* **WHAT IS NEEDED**
Please give back, word for word, only the lines starting at the one containing "Usually it's~stored and~accessed" and ending at the one containing "Beam-width = 200\\" within the material below.
===== DATA FOR REVIEW =====
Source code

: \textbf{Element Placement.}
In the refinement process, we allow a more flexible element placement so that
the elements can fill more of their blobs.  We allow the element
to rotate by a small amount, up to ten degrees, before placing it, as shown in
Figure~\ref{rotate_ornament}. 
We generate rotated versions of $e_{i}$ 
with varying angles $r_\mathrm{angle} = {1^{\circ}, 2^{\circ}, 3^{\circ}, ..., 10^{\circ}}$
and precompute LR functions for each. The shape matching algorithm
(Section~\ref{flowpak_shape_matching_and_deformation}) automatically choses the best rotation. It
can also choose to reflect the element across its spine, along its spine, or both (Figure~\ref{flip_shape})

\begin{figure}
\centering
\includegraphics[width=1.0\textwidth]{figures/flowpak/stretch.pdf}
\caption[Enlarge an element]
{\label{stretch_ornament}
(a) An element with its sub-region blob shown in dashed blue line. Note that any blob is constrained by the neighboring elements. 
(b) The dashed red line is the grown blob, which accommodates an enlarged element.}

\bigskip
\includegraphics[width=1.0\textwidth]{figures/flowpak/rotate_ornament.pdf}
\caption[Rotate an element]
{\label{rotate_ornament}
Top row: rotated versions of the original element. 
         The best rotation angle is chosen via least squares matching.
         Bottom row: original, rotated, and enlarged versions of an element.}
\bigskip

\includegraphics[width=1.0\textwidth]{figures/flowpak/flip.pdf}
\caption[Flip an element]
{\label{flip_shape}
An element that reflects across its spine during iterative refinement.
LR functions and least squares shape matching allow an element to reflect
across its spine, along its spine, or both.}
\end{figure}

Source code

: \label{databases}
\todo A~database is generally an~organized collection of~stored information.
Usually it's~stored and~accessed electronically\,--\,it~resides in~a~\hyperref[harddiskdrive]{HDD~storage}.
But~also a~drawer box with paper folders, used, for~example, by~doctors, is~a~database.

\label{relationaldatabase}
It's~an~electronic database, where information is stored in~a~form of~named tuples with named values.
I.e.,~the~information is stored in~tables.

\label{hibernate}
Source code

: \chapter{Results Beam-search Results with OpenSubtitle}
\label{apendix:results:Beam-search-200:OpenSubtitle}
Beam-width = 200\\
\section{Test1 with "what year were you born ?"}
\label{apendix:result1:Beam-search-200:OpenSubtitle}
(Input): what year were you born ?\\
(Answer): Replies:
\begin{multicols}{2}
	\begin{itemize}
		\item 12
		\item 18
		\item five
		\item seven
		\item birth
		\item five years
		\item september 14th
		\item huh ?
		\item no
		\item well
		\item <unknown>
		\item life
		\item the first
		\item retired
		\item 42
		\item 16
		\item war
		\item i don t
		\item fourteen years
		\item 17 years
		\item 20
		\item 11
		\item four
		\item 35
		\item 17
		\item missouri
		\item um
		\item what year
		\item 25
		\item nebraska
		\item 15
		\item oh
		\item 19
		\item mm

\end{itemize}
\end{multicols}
=====
* **TASK ANSWER**
Usually it's~stored and~accessed electronically\,--\,it~resides in~a~\hyperref[harddiskdrive]{HDD~storage}.
But~also a~drawer box with paper folders, used, for~example, by~doctors, is~a~database.

\label{relationaldatabase}
It's~an~electronic database, where information is stored in~a~form of~named tuples with named values.
I.e.,~the~information is stored in~tables.

\label{hibernate}
Source code

: \chapter{Results Beam-search Results with OpenSubtitle}
\label{apendix:results:Beam-search-200:OpenSubtitle}
Beam-width = 200\\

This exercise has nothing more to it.